Here’s some background on the religious objections laws that many states have passed, most of them based on a federal law that took effect in 1993:

Q: What was the purpose of the 1993 federal law?

A: The federal Religious Freedom Restoration Act arose from a case related to the use of peyote in a Native American ritual. It has since been used by other individuals who claimed the government was infringing on their religious rights, such as a Sikh woman who was fired by the IRS for wearing a 3-inch ceremonial dagger to work. In 1997, the U.S. Supreme Court ruled that the federal law did not apply to the states, so states began enacting their own laws.
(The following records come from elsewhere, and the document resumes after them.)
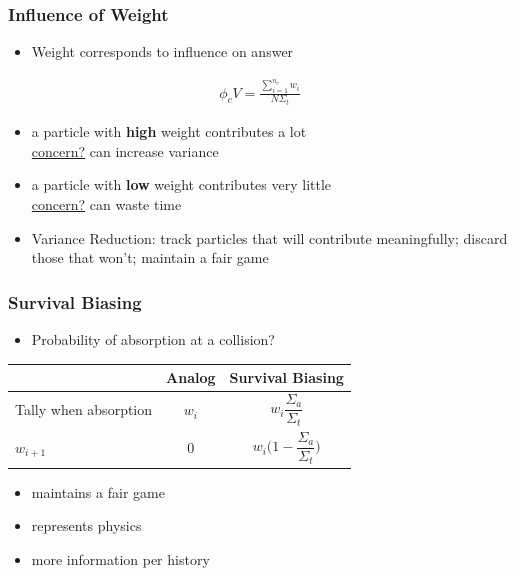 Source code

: \documentclass[xcolor=x11names,compress]{beamer}
\renewcommand{\(}{\begin{columns}}
\renewcommand{\)}{\end{columns}}
\newcommand{\<}[1]{\begin{column}{#1}}
\renewcommand{\>}{\end{column}}
\begin{document}
\begin{frame}[fragile]
  \frametitle{Influence of Weight}
  \begin{itemize}
  	\item Weight corresponds to influence on answer
  \end{itemize}
  \begin{align}
  \phi_c V = \frac{\sum_{i=1}^{n_c} w_{i} }{N \Sigma_t} \nonumber 
  \end{align}
  \begin{itemize}
  	\item a particle with \textbf{high} weight contributes a lot
  	\\ \underline{concern?} can increase variance
  	\item a particle with \textbf{low} weight contributes very little
  	\\ \underline{concern?} can waste time  	
  	\item Variance Reduction: track particles that will contribute meaningfully; discard those that won't; maintain a fair game
  \end{itemize}

\end{frame}


\begin{frame}[fragile]
  \frametitle{Survival Biasing}
  \begin{itemize}
  	\item Probability of absorption at a collision?
  \end{itemize}

\begin{tabu}{|X | c |X|}
\hline
 & Analog &  Survival Biasing \\\hline
Tally when absorption & $w_i$ &  \[w_i \frac{\Sigma_a}{\Sigma_t}\]  \\
$w_{i+1}$ & $0$ & \[w_i\bigl(1-\frac{\Sigma_a}{\Sigma_t} \bigr)\] \\\hline
\end{tabu}

  \begin{itemize}
  	\item maintains a fair game
  	\item represents physics
  	\item more information per history
  \end{itemize}

\end{frame}
\end{document}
Twenty now have them on the books.

Q: What’s changed in recent years?

A: In the past two years, numerous judges across the country have struck down state bans on same-sex marriage, which is now legal in 37 states. The U.S. Supreme Court will hear arguments April 28 in a case over the constitutionality of such bans that could legalize gay marriage nationwide. The push for religious freedom laws has been spurred by those developments and by the Supreme Court’s ruling last year that Hobby Lobby and certain other private businesses with religious objections could opt out of providing the free contraceptive coverage required by the Affordable Care Act.
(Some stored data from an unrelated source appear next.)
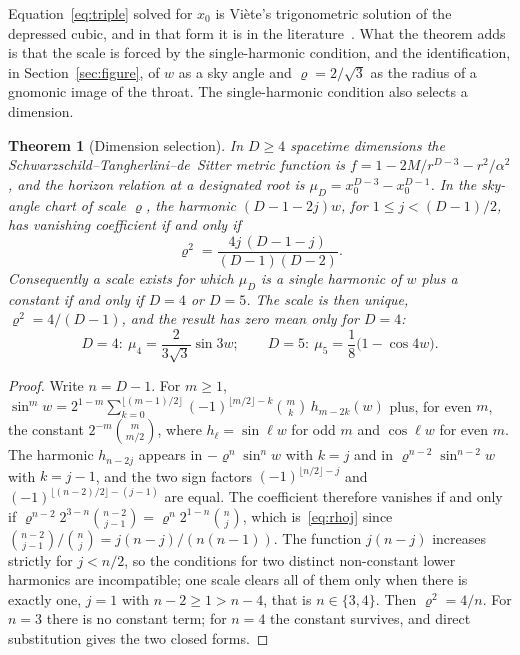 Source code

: \documentclass[11pt]{article}
\theoremstyle{plain}
\newtheorem{theorem}{Theorem}
\theoremstyle{definition}
\theoremstyle{remark}
\begin{document}
Equation~\eqref{eq:triple} solved for $x_{0}$ is Vi\`ete's trigonometric solution of the depressed cubic, and in
that form it is in the literature~\cite{Visser2013}. What the theorem adds is that the scale is forced by the
single-harmonic condition, and the identification, in Section~\ref{sec:figure}, of $w$ as a sky angle and
$\varrho=2/\sqrt3$ as the radius of a gnomonic image of the throat. The single-harmonic condition also selects
a dimension.

\begin{theorem}[Dimension selection]\label{thm:dimension}
In $D\ge4$ spacetime dimensions the Schwarzschild--Tangherlini--de~Sitter metric function is
$f=1-2M/r^{D-3}-r^{2}/\alpha^{2}$, and the horizon relation at a designated root is
$\mu_{D}=x_{0}^{D-3}-x_{0}^{D-1}$. In the sky-angle chart of scale $\varrho$, the harmonic $(D-1-2j)w$, for
$1\le j<(D-1)/2$, has vanishing coefficient if and only if
\begin{equation}\label{eq:rhoj}
\varrho^{2}=\frac{4j\,(D-1-j)}{(D-1)(D-2)} .
\end{equation}
Consequently a scale exists for which $\mu_{D}$ is a single harmonic of $w$ plus a constant if and only if $D=4$
or $D=5$. The scale is then unique, $\varrho^{2}=4/(D-1)$, and the result has zero mean only for $D=4$:
\[
D=4:\ \mu_{4}=\frac{2}{3\sqrt3}\sin3w;\qquad D=5:\ \mu_{5}=\frac18\bigl(1-\cos4w\bigr).
\]
\end{theorem}

\begin{proof}
Write $n=D-1$. For $m\ge1$,
$\sin^{m}w=2^{1-m}\sum_{k=0}^{\lfloor (m-1)/2\rfloor}(-1)^{\lfloor m/2\rfloor-k}\binom{m}{k}\,h_{m-2k}(w)$ plus, for even
$m$, the constant $2^{-m}\binom{m}{m/2}$, where $h_{\ell}=\sin\ell w$ for odd $m$ and $\cos\ell w$ for even $m$.
The harmonic $h_{n-2j}$ appears in $-\varrho^{n}\sin^{n}w$ with $k=j$ and in $\varrho^{n-2}\sin^{n-2}w$ with $k=j-1$,
and the two sign factors $(-1)^{\lfloor n/2\rfloor-j}$ and $(-1)^{\lfloor (n-2)/2\rfloor-(j-1)}$ are equal. The
coefficient therefore vanishes if and only if $\varrho^{n-2}2^{3-n}\binom{n-2}{j-1}=\varrho^{n}2^{1-n}\binom{n}{j}$,
which is~\eqref{eq:rhoj} since $\binom{n-2}{j-1}/\binom{n}{j}=j(n-j)/(n(n-1))$. The function $j(n-j)$ increases
strictly for $j<n/2$, so the conditions for two distinct non-constant lower harmonics are incompatible; one
scale clears all of them only when there is exactly one, $j=1$ with $n-2\ge1>n-4$, that is $n\in\{3,4\}$.
Then $\varrho^{2}=4/n$. For $n=3$ there is no constant term; for $n=4$ the constant survives, and direct
substitution gives the two closed forms.
\end{proof}
\end{document}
In another key case, the New Mexico Supreme Court ruled in 2013 that a photography studio violated the state’s Human Rights Act by refusing to photograph a lesbian couple’s commitment ceremony. The court rejected the studio’s effort to invoke the state’s religious freedom act, holding that the law applied only to lawsuits against a government agency, not to disputes between private parties. Partly in response to that case, conservative lawmakers in several states proposed religious-protection legislation aimed at shielding people from private discrimination lawsuits if they felt that doing business with same-sex couples violated their religious beliefs.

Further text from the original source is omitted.